ClubLink officials say golf revenues have been falling for nearly a decade and some of the organization’s properties need to be redeveloped in order to remain financially viable.

But opponents say the Kanata proposal violates a longstanding agreement to keep the property as green space. A virtual provincial court hearing was held earlier this month to rule on the validity of the decades-old agreement, but the court has yet to issue its decision. 

The developers’ original proposal called for up to 1,502 new residential units divided among single-family homes, townhouses and apartments, along with 19.44 hectares of parks, stormwater ponds, landscaped buffers and other open space. 

A revised plan submitted earlier this month boosts the overall number of housing units to 1,544 but reduces the number of front-drive and back-to-back townhouses, replacing many of them with stacked townhouses while raising the number of detached homes from 545 to 630. The overall housing footprint in the new configuration would drop slightly from 37.8 hectares to 36.9 hectares.

More ‘active amenities’

Meanwhile, an additional park would boost the total open space component to 20.06 hectares. The builders say the changes would add more “active amenities” and green space to the development. According to planning documents, the revised plan would “enhance the sense of community by preserving a larger number of existing natural heritage features, including large portions of the three woodlots” in the proposal.

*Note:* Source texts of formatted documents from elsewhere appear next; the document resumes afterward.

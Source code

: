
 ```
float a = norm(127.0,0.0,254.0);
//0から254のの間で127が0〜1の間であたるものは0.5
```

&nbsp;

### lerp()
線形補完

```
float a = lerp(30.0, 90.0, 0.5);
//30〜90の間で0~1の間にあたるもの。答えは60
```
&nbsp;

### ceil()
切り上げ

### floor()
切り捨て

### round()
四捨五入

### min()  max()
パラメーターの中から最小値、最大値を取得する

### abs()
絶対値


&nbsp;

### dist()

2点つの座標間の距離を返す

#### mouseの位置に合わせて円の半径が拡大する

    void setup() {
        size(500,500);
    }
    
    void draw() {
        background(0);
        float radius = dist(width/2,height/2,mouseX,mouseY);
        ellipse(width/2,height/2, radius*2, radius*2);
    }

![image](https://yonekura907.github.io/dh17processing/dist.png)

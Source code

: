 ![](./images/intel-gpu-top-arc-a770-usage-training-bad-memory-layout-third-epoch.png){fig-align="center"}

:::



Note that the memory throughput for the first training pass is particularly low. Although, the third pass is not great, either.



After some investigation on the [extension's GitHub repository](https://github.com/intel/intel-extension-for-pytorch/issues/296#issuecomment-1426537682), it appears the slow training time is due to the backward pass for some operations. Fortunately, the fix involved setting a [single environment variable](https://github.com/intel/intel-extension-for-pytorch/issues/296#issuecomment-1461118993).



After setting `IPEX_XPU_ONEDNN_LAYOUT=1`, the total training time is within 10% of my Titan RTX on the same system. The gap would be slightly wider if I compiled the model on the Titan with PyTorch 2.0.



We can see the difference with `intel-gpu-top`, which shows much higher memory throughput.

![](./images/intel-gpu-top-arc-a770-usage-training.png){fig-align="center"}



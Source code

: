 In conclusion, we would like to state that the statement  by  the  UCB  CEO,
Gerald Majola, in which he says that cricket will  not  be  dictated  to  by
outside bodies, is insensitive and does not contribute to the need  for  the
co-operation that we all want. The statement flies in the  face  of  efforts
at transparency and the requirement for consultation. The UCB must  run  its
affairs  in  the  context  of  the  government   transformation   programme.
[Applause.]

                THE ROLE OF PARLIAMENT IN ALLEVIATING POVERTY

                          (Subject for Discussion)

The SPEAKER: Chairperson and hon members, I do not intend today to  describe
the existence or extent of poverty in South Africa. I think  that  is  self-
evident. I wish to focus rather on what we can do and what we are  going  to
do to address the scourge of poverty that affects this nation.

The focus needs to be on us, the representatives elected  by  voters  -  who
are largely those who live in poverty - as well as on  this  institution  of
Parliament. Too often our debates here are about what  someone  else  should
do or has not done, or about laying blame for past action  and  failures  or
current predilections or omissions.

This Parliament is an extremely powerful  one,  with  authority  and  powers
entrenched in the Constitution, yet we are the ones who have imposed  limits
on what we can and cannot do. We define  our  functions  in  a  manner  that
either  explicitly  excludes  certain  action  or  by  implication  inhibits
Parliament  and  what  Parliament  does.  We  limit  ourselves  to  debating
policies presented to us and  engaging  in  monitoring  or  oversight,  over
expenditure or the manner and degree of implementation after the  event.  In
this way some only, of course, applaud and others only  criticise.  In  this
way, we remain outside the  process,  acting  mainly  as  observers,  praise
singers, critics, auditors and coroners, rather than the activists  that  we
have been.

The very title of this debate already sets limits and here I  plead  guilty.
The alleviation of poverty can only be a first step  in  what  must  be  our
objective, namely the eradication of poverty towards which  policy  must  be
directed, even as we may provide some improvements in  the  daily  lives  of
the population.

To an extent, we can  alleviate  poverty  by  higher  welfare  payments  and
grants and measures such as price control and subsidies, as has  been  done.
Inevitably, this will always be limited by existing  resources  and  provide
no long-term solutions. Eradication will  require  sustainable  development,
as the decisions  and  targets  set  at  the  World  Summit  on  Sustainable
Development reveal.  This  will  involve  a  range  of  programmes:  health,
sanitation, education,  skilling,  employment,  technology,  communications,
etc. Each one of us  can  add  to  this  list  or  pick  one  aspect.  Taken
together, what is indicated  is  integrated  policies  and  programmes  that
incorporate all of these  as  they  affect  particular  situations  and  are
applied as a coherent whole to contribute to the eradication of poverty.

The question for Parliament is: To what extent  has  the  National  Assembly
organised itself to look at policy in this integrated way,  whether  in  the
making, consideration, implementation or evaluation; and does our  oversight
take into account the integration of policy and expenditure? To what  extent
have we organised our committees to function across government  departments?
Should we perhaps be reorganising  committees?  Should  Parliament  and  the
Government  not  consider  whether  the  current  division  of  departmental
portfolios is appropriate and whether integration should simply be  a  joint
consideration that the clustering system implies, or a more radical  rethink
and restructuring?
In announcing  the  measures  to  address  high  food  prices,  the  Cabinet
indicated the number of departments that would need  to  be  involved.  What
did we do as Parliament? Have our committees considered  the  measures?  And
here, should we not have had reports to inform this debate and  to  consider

A 1981 agreement between the former city of Kanata and the course’s then-owner stipulates that 40 per cent of the Kanata Lakes property is to be maintained as green space, including the golf course, and gives the city the right to take over the land at no cost if the owners no longer want to operate the course and cannot find another operator or buyer who wants to maintain it.

ClubLink bought the golf course in 1996. The City of Ottawa took over all legal agreements signed by all former municipalities in the former region of Ottawa-Carleton, including Kanata, when they were amalgamated in 2001.

In a statement on her website on Friday, Kanata North Coun. Jenna Sudds said she hopes the court will issue its ruling on the 1981 pact “in the next few months” and vowed to keep fighting the proposal.

“I will continue to work to ensure everything possible is done to stop this development,” Sudds said.